Security fears around the case were heightened on Wednesday when four American nationals were shot dead in Pakistan after Aimal Khan Kansi was convicted of murder.

Pakistani police believe the killing of four employees of a Texas-based oil company may have been a direct response to the conviction of Kansi in the Virginia courtroom on Monday.

The group that claimed responsibility for the killings in Karachi said it would mount further attacks if Kansi, 33, was sentenced to death.

American embassies in Pakistan and elsewhere have warned US nationals to take special precautions. The Pakistani government has vowed to do everything in its power to find those responsible for the attack, which came at a particularly sensitive time - just days before a visit to Pakistan from the US Secretary of State, Madeleine Albright.

The judge ordered the jurors to be sequestered after the killings to shield them from news coverage. They were also kept under armed guard.

The jury deliberated for seven hours on whether to recommend the death sentence or life in prison. It had earlier heard graphic descriptions of the killings of two CIA employees, and accounts of Kansi's political motives.
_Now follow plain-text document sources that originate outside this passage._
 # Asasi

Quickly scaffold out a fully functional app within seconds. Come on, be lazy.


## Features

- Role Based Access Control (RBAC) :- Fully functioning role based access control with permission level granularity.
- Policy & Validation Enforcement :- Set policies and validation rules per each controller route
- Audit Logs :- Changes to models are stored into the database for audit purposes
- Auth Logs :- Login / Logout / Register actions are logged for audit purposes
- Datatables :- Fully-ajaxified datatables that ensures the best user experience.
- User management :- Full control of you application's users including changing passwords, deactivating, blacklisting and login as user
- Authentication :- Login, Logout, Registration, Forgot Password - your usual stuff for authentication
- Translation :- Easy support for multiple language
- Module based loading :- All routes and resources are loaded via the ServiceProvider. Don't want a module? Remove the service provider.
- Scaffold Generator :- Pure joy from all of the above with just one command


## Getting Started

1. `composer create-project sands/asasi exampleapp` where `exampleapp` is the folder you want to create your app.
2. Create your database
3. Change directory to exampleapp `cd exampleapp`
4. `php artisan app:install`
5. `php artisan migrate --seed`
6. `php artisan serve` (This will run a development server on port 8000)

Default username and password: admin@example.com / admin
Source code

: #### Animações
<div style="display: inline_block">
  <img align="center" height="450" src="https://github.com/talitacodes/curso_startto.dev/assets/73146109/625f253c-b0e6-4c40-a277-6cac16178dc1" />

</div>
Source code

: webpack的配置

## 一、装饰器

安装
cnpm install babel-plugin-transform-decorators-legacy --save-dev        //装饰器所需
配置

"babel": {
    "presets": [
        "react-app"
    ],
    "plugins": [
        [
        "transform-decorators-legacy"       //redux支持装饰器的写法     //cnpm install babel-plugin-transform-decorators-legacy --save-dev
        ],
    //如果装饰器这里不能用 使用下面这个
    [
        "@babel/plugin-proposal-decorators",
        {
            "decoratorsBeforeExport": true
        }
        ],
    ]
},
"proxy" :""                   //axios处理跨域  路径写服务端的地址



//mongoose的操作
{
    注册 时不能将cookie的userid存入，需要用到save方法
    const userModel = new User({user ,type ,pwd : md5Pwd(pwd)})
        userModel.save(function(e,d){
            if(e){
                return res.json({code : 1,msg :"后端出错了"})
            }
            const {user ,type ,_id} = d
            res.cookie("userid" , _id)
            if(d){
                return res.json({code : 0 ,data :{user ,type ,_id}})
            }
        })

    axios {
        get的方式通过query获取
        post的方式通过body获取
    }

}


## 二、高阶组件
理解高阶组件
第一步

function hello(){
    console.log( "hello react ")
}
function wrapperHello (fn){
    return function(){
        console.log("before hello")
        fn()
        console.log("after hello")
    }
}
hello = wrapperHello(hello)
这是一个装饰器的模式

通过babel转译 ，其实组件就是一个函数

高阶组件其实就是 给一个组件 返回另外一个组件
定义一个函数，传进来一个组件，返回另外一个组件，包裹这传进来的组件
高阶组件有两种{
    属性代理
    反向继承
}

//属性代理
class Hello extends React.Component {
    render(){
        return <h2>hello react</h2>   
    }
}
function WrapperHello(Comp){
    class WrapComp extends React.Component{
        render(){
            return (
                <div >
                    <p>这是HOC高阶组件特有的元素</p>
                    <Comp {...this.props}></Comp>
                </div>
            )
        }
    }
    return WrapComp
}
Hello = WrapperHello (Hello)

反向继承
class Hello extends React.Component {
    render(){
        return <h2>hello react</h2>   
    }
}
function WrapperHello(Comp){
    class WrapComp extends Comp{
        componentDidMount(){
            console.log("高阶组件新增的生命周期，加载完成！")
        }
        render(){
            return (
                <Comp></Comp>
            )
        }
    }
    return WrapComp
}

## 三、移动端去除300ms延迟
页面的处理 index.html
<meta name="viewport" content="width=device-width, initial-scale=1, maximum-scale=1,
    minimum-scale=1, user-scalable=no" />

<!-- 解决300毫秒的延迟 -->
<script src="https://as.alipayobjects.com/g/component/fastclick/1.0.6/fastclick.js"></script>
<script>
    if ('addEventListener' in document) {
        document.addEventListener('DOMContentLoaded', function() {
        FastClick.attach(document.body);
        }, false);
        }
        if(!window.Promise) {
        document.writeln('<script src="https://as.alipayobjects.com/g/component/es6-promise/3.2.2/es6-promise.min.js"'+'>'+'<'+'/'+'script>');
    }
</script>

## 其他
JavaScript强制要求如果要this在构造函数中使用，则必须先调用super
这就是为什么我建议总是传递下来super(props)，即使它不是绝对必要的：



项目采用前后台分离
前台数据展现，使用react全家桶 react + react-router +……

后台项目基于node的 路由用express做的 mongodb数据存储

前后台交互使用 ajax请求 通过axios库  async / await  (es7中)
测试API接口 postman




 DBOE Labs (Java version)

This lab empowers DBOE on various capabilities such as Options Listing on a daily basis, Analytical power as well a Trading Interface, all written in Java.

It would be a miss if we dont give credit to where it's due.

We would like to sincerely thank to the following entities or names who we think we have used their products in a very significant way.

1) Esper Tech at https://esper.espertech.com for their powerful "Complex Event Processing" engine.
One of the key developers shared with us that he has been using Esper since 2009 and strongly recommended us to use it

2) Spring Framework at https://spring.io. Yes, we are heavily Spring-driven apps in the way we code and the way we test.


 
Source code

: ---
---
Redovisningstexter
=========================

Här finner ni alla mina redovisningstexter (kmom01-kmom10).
Three other men were wounded when Kansi opened fire with an AK-47 on cars at a stop light in morning traffic.

Kansi
Kansi was on the run for four years
Kansi bought a one-way ticket to Pakistan hours after the shooting and left the next day. He eluded a global manhunt for four and a half years. The FBI tracked him to a Pakistani hotel and arrested him.

Kansi showed no emotion as the verdict was delivered. He must wait until January to find out if the judge will formally impose the death penalty.

According to testimony, he confessed to the shootings repeatedly since FBI agents captured him in June. He is reported to have called the attack vengeance for American interference in Muslim countries. He did not testify during the trial.